PROBLEM REQUIREMENTS: The lines below that include the word "using" are to be reported.

-- Opening Marker --

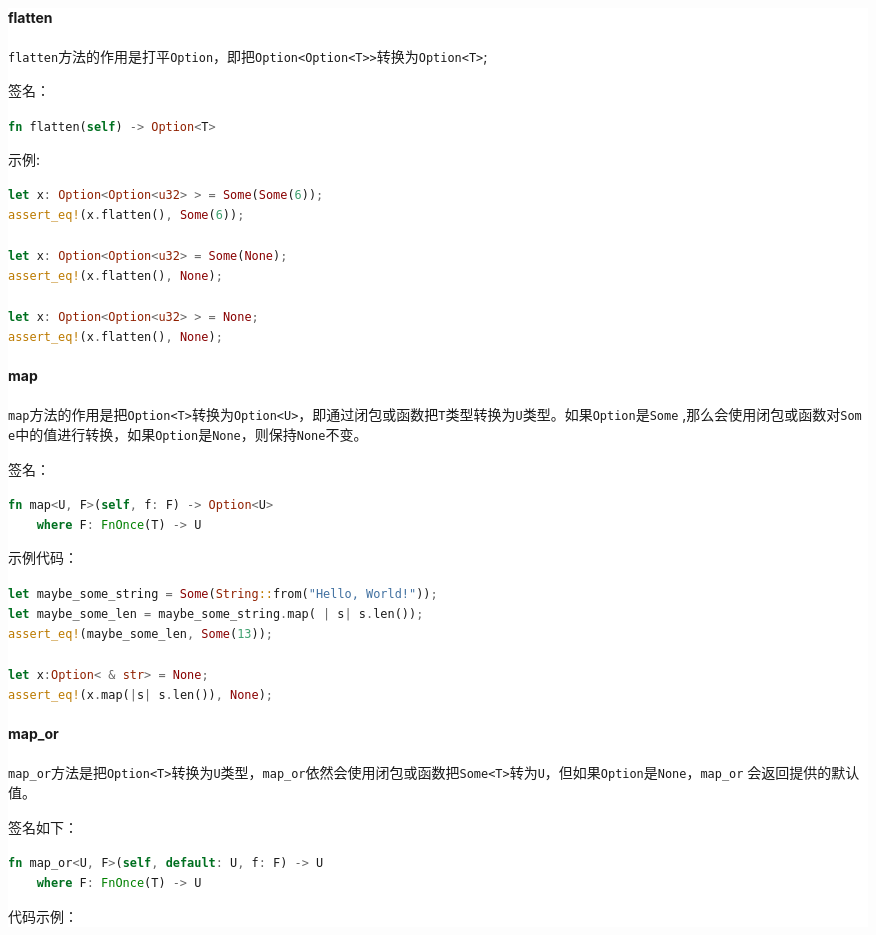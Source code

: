 #### flatten

`flatten`方法的作用是打平`Option`，即把`Option<Option<T>>`转换为`Option<T>`;

签名：

```rust
fn flatten(self) -> Option<T>
```

示例:

```rust
let x: Option<Option<u32> > = Some(Some(6));
assert_eq!(x.flatten(), Some(6));

let x: Option<Option<u32> = Some(None);
assert_eq!(x.flatten(), None);

let x: Option<Option<u32> > = None;
assert_eq!(x.flatten(), None);
```

#### map

`map`方法的作用是把`Option<T>`转换为`Option<U>`，即通过闭包或函数把`T`类型转换为`U`类型。如果`Option`是`Some`
,那么会使用闭包或函数对`Some`中的值进行转换，如果`Option`是`None`，则保持`None`不变。

签名：

```rust
fn map<U, F>(self, f: F) -> Option<U>
    where F: FnOnce(T) -> U
```

示例代码：

```rust
let maybe_some_string = Some(String::from("Hello, World!"));
let maybe_some_len = maybe_some_string.map( | s| s.len());
assert_eq!(maybe_some_len, Some(13));

let x:Option< & str> = None;
assert_eq!(x.map(|s| s.len()), None);
```

#### map_or

`map_or`方法是把`Option<T>`转换为`U`类型，`map_or`依然会使用闭包或函数把`Some<T>`转为`U`，但如果`Option`是`None`，`map_or`
会返回提供的默认值。

签名如下：

```rust
fn map_or<U, F>(self, default: U, f: F) -> U
    where F: FnOnce(T) -> U
```

代码示例：
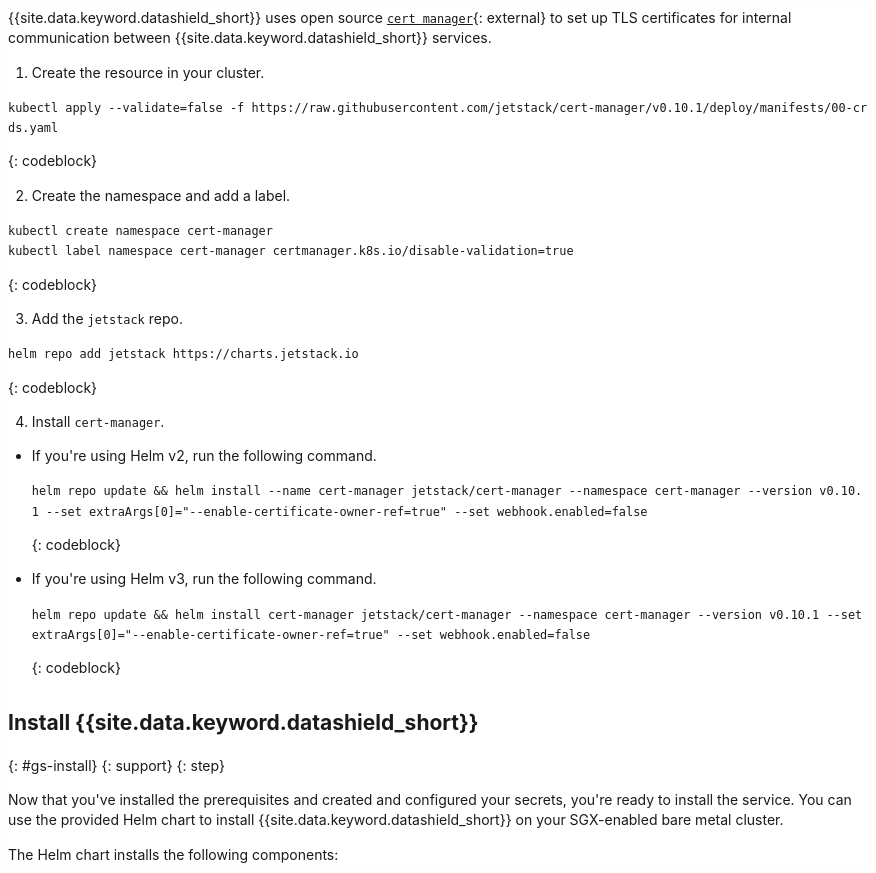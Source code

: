 {{site.data.keyword.datashield_short}} uses open source [`cert manager`](https://docs.cert-manager.io/en/latest/){: external} to set up TLS certificates for internal communication between {{site.data.keyword.datashield_short}} services. 

1. Create the resource in your cluster.

  ```
  kubectl apply --validate=false -f https://raw.githubusercontent.com/jetstack/cert-manager/v0.10.1/deploy/manifests/00-crds.yaml
  ```
  {: codeblock}

2. Create the namespace and add a label.

  ```
  kubectl create namespace cert-manager
  kubectl label namespace cert-manager certmanager.k8s.io/disable-validation=true
  ```
  {: codeblock}

3. Add the `jetstack` repo.

  ```
  helm repo add jetstack https://charts.jetstack.io
  ```
  {: codeblock}

4. Install `cert-manager`.

  * If you're using Helm v2, run the following command.

    ```
    helm repo update && helm install --name cert-manager jetstack/cert-manager --namespace cert-manager --version v0.10.1 --set extraArgs[0]="--enable-certificate-owner-ref=true" --set webhook.enabled=false
    ```
    {: codeblock}


  * If you're using Helm v3, run the following command.

    ```
    helm repo update && helm install cert-manager jetstack/cert-manager --namespace cert-manager --version v0.10.1 --set extraArgs[0]="--enable-certificate-owner-ref=true" --set webhook.enabled=false
    ```
    {: codeblock}


## Install {{site.data.keyword.datashield_short}}
{: #gs-install}
{: support}
{: step}

Now that you've installed the prerequisites and created and configured your secrets, you're ready to install the service. You can use the provided Helm chart to install {{site.data.keyword.datashield_short}} on your SGX-enabled bare metal cluster.

The Helm chart installs the following components:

-- Closing Marker --

RESULT FOR THIS TASK:
  * If you're using Helm v2, run the following command.
  * If you're using Helm v3, run the following command.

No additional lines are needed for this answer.